Bu askerler, sivillerin keyfi şekilde öldürülmesi, evlerin yıkılması ve mal varlıklarının talan edilmesi gibi insan hakları ihlallerine dair çarpıcı ayrıntılar verdi.
Askerlerin İtirafları: “Soykırımın Bir Parçasıydık”

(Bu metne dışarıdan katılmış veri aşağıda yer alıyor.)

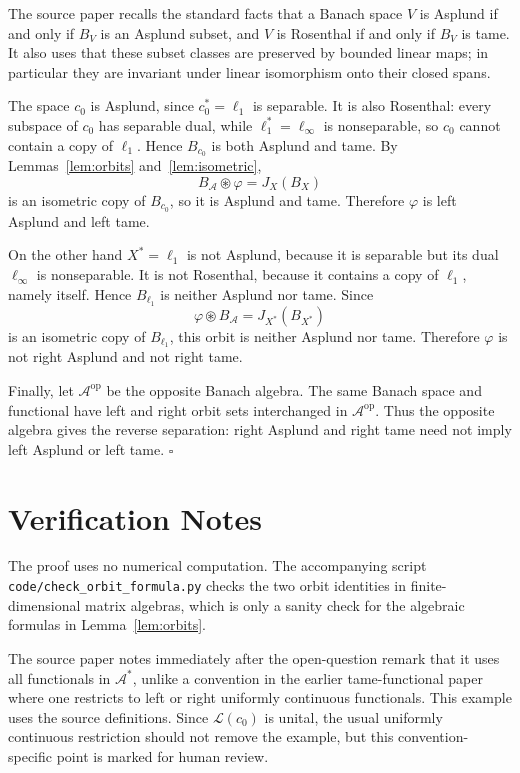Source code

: \documentclass[11pt]{article}
\newcommand{\A}{\mathcal A}
\newcommand{\op}{\operatorname{op}}
\begin{document}
The source paper recalls the standard facts that a Banach space \(V\) is
Asplund if and only if \(B_V\) is an Asplund subset, and \(V\) is Rosenthal
if and only if \(B_V\) is tame.  It also uses that these subset classes are
preserved by bounded linear maps; in particular they are invariant under
linear isomorphism onto their closed spans.

The space \(c_0\) is Asplund, since \(c_0^*=\ell_1\) is separable.  It is also
Rosenthal: every subspace of \(c_0\) has separable dual, while \(\ell_1^*
=\ell_\infty\) is nonseparable, so \(c_0\) cannot contain a copy of
\(\ell_1\).  Hence \(B_{c_0}\) is both Asplund and tame.  By
Lemmas~\ref{lem:orbits} and~\ref{lem:isometric},
\[
   B_\A\circledast\varphi=J_X(B_X)
\]
is an isometric copy of \(B_{c_0}\), so it is Asplund and tame.  Therefore
\(\varphi\) is left Asplund and left tame.

On the other hand \(X^*=\ell_1\) is not Asplund, because it is separable but
its dual \(\ell_\infty\) is nonseparable.  It is not Rosenthal, because it
contains a copy of \(\ell_1\), namely itself.  Hence \(B_{\ell_1}\) is neither
Asplund nor tame.  Since
\[
   \varphi\circledast B_\A=J_{X^*}(B_{X^*})
\]
is an isometric copy of \(B_{\ell_1}\), this orbit is neither Asplund nor
tame.  Therefore \(\varphi\) is not right Asplund and not right tame.

Finally, let \(\A^{\op}\) be the opposite Banach algebra.  The same Banach
space and functional have left and right orbit sets interchanged in
\(\A^{\op}\).  Thus the opposite algebra gives the reverse separation:
right Asplund and right tame need not imply left Asplund or left tame.
\(\square\)

\section*{Verification Notes}

The proof uses no numerical computation.  The accompanying script
\texttt{code/check\_orbit\_formula.py} checks the two orbit identities in
finite-dimensional matrix algebras, which is only a sanity check for the
algebraic formulas in Lemma~\ref{lem:orbits}.

The source paper notes immediately after the open-question remark that it
uses all functionals in \(\A^*\), unlike a convention in the earlier
tame-functional paper where one restricts to left or right uniformly
continuous functionals.  This example uses the source definitions.  Since
\(\mathcal L(c_0)\) is unital, the usual uniformly continuous restriction
should not remove the example, but this convention-specific point is marked
for human review.
\end{document}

Savaşa katılmayı reddeden askerlerden biri olan zırhlı birlik subayı Yotam Vilk, görev sırasında tanık olduğu olayları anlattı. Vilk, Gazze şeridinde silahsız bir Filistinli gencin vurularak öldürüldüğünü ve bu anın aklından çıkmadığını ifade etti. “Bu genç, daha büyük bir hikayenin parçası olarak öldü. Onu insan olarak görmeme politikasının kurbanı oldu” dedi.
Bir başka askerin anlatımlarına göre, bazı birliklere tehdit oluşturmayan evleri yakma ve tahrip etme emirleri verildi. Hatta askerlerin bazılarının bu evlerdeki eşyaları yağmaladığı belirtildi. 27 yaşındaki sıhhiye eri Yuval Green, bu duruma şahit olduktan sonra görevi bıraktığını ve evlerin şanstan çok kinle yandığını ifade etti.
Savaş Suçları ve Etik Sınırların İhlali
Uluslararası insan hakları grupları, İsrail’i Gazze’deki çatışmalarda savaş suçları işlemekle ve soykırım yapmakla suçluyor. Bu durum, Uluslararası Ceza Mahkemesi’nin İsrail liderleri hakkında soruşturma başlatmasına yol açtı. Gazze’de yaşanan çatışmalara katılan askerlerin çoğu, sivillere zarar vermeme konusunda yeterince hassas davranılmadığını belirtti.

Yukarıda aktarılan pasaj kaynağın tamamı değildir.